I've got a mad problem using kde (3.3.1) with cifs and kernel 2.6.9. All KDE apps accessing files on a mounted samba (3.0.7) share using the cifs module are hanging up and are not killable - even not using -9. Using kernel 2.6.8.1/cifs, 2.6.9/smbfs or a non kde application works fine. I have this problem on two clients (both using the same server). I cannot see any errors in the log files of the server or on the client's log files. Does anybody have an idea?

Bye, Michael

----------

## merky1

I've the got same issues.  When I try to access a samba share konqueror seems to lock up.  I switched from smbfs to cifs becasue I thought it would provide better performance, but this is not working so well.

----------

## grooveman

I am also having the same problems   :Evil or Very Mad:  .  It took me nearly 4 months to get an answer to my initial problems re: smbfs on the samba mailing list.  When it finally came in on the bugs page, they said to use cifs instead, now that is not working right!  
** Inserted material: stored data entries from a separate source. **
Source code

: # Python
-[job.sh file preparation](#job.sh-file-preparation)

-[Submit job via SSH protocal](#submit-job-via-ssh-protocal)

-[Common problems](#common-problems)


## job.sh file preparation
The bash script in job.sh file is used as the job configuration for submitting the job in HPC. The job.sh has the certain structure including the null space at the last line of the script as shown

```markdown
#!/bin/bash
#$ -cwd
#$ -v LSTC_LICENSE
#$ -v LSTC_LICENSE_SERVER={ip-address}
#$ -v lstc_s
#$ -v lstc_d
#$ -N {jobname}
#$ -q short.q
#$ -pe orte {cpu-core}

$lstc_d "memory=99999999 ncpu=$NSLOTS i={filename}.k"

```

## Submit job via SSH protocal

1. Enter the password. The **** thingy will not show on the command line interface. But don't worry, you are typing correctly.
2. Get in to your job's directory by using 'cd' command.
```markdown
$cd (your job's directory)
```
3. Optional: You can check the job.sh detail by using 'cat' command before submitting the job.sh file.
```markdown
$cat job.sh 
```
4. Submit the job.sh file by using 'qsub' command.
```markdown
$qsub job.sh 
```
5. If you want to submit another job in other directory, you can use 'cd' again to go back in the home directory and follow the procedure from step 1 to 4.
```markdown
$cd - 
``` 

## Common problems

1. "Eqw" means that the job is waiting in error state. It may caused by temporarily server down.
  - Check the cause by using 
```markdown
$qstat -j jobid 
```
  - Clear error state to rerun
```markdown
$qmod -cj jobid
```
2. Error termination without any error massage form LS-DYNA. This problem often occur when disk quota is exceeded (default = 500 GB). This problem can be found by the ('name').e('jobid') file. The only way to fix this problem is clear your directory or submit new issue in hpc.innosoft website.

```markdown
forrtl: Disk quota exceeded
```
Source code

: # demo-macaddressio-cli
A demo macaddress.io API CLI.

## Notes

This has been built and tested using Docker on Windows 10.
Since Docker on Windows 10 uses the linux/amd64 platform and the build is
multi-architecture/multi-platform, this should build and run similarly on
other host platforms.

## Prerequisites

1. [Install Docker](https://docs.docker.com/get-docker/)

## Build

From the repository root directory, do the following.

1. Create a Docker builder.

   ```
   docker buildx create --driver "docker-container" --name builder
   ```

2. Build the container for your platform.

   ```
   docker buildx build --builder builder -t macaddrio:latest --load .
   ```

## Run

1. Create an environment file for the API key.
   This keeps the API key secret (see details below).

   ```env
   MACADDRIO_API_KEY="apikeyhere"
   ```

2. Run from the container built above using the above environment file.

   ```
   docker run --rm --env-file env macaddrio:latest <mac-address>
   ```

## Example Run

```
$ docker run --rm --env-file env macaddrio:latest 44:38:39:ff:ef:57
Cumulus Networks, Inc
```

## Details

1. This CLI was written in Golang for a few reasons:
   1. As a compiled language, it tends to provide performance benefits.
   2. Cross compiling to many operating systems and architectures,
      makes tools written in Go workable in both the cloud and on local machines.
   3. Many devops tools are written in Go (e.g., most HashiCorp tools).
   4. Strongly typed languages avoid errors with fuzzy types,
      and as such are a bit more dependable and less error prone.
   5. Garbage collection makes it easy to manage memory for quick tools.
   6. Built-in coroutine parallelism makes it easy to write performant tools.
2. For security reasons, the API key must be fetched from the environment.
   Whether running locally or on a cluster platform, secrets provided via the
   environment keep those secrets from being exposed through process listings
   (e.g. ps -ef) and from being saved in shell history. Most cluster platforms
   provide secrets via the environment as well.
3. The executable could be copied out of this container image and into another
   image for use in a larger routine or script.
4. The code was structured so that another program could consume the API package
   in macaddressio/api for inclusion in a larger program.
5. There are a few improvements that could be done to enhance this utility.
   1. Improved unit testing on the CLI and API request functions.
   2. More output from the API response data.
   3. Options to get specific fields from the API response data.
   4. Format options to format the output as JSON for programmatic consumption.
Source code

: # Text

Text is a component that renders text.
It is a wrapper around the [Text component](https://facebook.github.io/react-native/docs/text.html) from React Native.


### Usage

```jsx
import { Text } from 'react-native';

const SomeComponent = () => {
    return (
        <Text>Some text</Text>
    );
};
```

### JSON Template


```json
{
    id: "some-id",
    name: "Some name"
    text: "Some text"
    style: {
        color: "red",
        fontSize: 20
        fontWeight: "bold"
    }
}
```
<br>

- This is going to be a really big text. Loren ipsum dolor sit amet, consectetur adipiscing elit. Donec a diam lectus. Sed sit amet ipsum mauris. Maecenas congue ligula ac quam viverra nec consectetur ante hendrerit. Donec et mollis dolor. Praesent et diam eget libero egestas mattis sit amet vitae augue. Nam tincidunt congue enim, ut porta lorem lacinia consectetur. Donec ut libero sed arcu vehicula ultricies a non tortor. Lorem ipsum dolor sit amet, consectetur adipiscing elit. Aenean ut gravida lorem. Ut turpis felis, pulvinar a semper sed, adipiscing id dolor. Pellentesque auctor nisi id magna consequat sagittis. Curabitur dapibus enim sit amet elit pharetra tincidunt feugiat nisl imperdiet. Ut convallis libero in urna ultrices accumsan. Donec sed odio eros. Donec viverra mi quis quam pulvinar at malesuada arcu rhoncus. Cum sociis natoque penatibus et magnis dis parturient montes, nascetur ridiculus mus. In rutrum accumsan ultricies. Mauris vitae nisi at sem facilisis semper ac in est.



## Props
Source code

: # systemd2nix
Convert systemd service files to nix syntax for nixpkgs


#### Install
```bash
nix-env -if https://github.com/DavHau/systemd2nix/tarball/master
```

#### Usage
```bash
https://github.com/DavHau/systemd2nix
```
If anyone has found a fix for this, I would love to hear it.

G

----------

## mb

hi,

http://www.mail-archive.com/samba%40lists.samba.org/msg48684.html

2nd link on the page links to a kernel-patch for cifs..

hth,

#mb

----------

## MrTV

hi,

I am using 2.6.9-gentoo-r4 and experience the same problem. I also tried to patch my kernel sources but it fails partly.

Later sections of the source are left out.